L 7 AS 149/20

Land
Nordrhein-Westfalen
Sozialgericht
LSG Nordrhein-Westfalen
Sachgebiet
Grundsicherung für Arbeitsuchende
Abteilung
7
1. Instanz
SG Dortmund (NRW)
Aktenzeichen
S 60 AS 3025/16
Datum
2. Instanz
LSG Nordrhein-Westfalen
Aktenzeichen
L 7 AS 149/20
Datum
3. Instanz
Bundessozialgericht
Aktenzeichen
-
Datum
-
Kategorie
Urteil
Die Berufung des Klägers gegen den Gerichtsbescheid des Sozialgerichts Dortmund vom 10.01.2020 wird zurückgewiesen. Kosten sind nicht zu erstatten. Die Revision wird nicht zugelassen.

Tatbestand:

Der Kläger wendet sich mit seiner Berufung gegen den Gerichtsbescheid des Sozialgerichts, mit dem die Fortsetzungsfeststellungsklage des Klägers gegen einen erledigten Eingliederungsbescheid als unzulässig verworfen wurde.

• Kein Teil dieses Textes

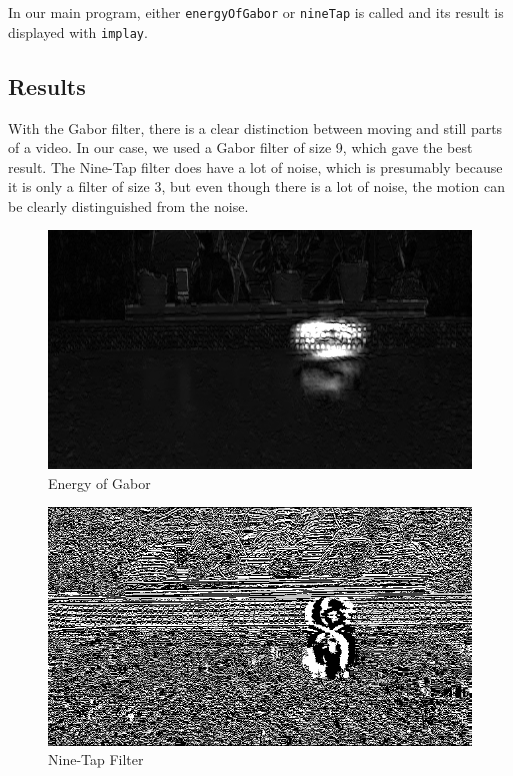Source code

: \documentclass{article}
\begin{document}
  In our main program, either \texttt{energyOfGabor} or \texttt{nineTap} is called and its result is displayed with \texttt{implay}.

  \subsection{Results}

  With the Gabor filter, there is a clear distinction between moving and still parts of a video. In our case, we used a Gabor filter of size 9, which gave the best result. The Nine-Tap filter does have a lot of noise, which is presumably because it is only a filter of size 3, but even though there is a lot of noise, the motion can be clearly distinguished from the noise.

  \begin{figure}[!ht]
    \caption{Energy of Gabor}
    \centering
    \includegraphics[width=.8\textwidth]{gabor.png}
  \end{figure}

  \begin{figure}[!ht]
    \caption{Nine-Tap Filter}
    \centering
    \includegraphics[width=.8\textwidth]{nine-tap.png}
  \end{figure}
\end{document}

Der Kläger bezog in der Vergangenheit fortlaufend Leistungen zur Sicherung des Lebensunterhalts nach dem SGB II. Mit einem Eingliederungsbescheid vom 22.06.2016 legte der Beklagte dem Kläger u.a. die Obliegenheit auf, sich zeitnah auf Vermittlungsvorschläge des Beklagten zu bewerben und diese Bewerbungsbemühungen nachzuweisen. Der Eingliederungsbescheid mit Geltungsdauer vom 22.06.2016 bis 21.12.2016 sei notwendig, da eine Eingliederungsvereinbarung zwischen dem Kläger und dem Beklagten nicht zustande gekommen sei. Gegen diesen Eingliederungsbescheid hat der Kläger Widerspruch eingelegt und - noch ehe über den Widerspruch entschieden wurde - am 24.06.2016 Klage bei dem Sozialgericht Dortmund erhoben.

Am 01.07.2016 hat der Beklagte einen nahezu unveränderten Eingliederungsbescheid für den Zeitraum 01.07.2016 bis 31.12.2016 erlassen. Verändert wurde neben dem Geltungszeitraum lediglich die Rechtsfolgenbelehrung.

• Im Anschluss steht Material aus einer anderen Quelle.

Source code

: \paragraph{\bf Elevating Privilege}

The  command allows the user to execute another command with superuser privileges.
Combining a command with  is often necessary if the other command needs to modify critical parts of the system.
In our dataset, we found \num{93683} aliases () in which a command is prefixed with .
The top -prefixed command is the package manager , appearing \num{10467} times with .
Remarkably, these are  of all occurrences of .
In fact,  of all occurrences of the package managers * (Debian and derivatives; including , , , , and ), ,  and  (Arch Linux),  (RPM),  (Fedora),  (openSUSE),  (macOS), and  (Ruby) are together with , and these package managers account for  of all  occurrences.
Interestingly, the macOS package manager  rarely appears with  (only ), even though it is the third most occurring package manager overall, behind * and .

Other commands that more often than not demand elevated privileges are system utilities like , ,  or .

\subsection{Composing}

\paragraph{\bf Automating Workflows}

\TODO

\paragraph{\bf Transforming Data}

Unter dem 06.07.2016 hat der Beklagte dem Widerspruch des Klägers abgeholfen und die Eingliederungsbescheide vom 22.06.2016 und 01.07.2016 aufgehoben.

Mit Schriftsatz vom 11.10.2016 hat der Beklagte zugesichert, dass auf Grundlage des Eingliederungsbescheides vom 22.06.2016 weder ein Sanktionsbescheid ergangen noch eine entsprechende Sanktionierung beabsichtigt sei, da es Pflichtverletzungen des Klägers nicht gegeben habe.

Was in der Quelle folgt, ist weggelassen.